Once you label me you negate me.
-もしもあなたが私にレッテルをはるなら、それは私の存在を否定することになる- (キルケゴール)

1.ドはレにはなれないのか?

「ドレミファソラシド」と聞けば、「ド~はドーナツのド~」と脊髄反射で脳内再生されるが、「ド」は「ドーナツ」の「ド」ではないらしい。

元々、「ド」ではなく「ウト」であり、そして、「ド」は「Dominus(主=キリスト)
」の「ド」らしい。
詳しくはグイード・ダレッツォさんに聞いてみよう。

と、うんちくに終止符を打ち本題に入る。

ドはレになれないのか

ドがレになりたいと言ったらあなたはどうするだろう。
きっと心優しいあなたは「そうですか!どうすればレになれるか一緒に考えましょう」と言うでしょう。

では、どうやってドをレにしましょうか。
考え方はいくつかあります。
①そもそもドはレである
まず、ドとレの違いは何か。
音が違う、形が違う、濁点がある等々

では、そもそもそれは違いなのか。
音であるという点では同じであり、形があるという点では同じであり、濁点があるかないか何て大きな違いではない!!(強引)

とすれば、ドはレであり、レはドであると認めてあげることはできそうだ。

②ドはレではないがレにする
まず、ドは残念ながらレにはなれそうにない。なぜなら一目瞭然、形も音も違うからだ。ただ、ドの中にも「シャープなド」なるものがいるらしい、レの中にも「フラットなレ」もいるらしい。そして、「シャープなド」と「フラットなレ」は似ているらしい。互いの境界線が曖昧ならお互いに同じであると認めてあげることもできるだろう。

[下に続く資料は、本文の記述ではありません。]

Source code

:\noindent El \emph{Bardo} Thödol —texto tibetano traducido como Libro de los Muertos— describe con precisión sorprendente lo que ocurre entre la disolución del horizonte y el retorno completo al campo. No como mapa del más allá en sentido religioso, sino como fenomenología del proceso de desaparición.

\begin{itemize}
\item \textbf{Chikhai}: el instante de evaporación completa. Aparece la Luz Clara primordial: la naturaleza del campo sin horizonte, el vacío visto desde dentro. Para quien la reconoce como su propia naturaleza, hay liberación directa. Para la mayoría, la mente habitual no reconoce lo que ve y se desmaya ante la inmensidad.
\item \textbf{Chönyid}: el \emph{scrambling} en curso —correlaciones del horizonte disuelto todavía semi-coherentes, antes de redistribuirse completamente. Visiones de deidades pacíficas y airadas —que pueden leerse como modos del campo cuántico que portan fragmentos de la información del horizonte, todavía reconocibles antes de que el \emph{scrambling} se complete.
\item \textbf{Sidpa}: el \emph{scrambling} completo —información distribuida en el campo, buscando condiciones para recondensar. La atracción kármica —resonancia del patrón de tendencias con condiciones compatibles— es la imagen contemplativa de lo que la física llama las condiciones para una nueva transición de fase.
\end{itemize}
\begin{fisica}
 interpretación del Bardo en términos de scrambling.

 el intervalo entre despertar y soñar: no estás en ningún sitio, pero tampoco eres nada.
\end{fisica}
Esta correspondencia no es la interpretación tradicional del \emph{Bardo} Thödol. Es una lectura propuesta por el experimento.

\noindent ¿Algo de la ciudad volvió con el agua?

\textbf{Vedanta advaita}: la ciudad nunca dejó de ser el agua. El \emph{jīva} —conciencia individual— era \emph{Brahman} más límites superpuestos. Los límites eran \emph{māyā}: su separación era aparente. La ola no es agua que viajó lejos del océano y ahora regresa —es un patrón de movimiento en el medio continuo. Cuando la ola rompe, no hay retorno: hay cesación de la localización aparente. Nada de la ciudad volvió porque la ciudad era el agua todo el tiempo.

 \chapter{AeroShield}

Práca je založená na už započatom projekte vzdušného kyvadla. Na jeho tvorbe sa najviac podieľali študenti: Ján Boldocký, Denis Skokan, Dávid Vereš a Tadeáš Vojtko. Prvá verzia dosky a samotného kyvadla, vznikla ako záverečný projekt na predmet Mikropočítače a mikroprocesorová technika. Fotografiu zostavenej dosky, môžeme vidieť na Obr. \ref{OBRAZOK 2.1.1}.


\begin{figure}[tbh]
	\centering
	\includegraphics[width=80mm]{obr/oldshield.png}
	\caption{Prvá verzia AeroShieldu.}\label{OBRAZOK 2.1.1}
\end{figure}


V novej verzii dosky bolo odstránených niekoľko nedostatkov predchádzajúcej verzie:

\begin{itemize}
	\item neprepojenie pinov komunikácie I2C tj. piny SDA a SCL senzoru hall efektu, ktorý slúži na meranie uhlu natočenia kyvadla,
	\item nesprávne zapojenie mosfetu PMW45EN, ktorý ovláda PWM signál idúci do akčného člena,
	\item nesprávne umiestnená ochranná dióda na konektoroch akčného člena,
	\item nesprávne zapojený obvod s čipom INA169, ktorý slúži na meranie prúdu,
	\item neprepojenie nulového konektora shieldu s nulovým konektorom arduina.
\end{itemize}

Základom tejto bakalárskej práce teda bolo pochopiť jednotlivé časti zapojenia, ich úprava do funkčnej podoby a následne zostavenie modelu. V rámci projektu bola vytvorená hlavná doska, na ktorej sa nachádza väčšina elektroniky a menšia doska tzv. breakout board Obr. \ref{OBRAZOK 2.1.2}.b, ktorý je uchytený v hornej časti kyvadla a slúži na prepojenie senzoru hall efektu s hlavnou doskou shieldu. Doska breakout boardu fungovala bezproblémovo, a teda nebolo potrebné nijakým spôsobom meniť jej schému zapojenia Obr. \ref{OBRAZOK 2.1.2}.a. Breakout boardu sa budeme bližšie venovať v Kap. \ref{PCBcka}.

とすれば、ドはレではないがレにしようとなるのではないか。

どうやらドはレになれそうだ!!

が、しかし、こういう時って大抵は、「シャープなレ」がやってきて言うわけですよね。
「おいっ!ドがレになれるわけねえだろ!!生きてる世界が違うんだよ!お前はシャープだけど所詮はドやろがい!」

何とも困りましたね。確かに一理あるかもしれない。
さて、どうしましょうか。どうしますかね。

2.あなたはドか

あなたはどうだろう。あなたはドか否か。
「いやーさすがに音符ですからね。私は人間ですからね?最強の霊長類ですからね?」となるかもしれない。

では、本当にドではないのか。
何が決定的に違うのか。そもそも私とそれ以外という明確な境界線を設ける必要性があるのか。

私は何者で、あなたは何者か。

『自分も他人も知っている自分』
『自分しか知らない自分』
『他人しか知らない自分』
『他人も自分も知らない自分』

全て「自分」ではあるが、「本当の自分」ではないものがあるかもしれない。
相手に押しつけられた「自分」は「本当の自分」ではないと思う人もいるだろう。

私たちはレッテルを貼られ、相手にレッテルを貼り生きている。
決して非難はできない。社会で生きている以上は定義が必要なのだ。
社会とはコミュニティと同義であるといってもよい。
コミュニティでは秩序が必要になる。
秩序とはルールであり、どこかで線引きをすることである。線を引くということは定義をすることだ。
具体的には、家族であり、性別であり、職業、国家、人種など多岐にわたる。
この線引き(定義)は、今、ここにある価値観(民主主義国家であればコミュニティの代表者たちの意思決定)により決まる。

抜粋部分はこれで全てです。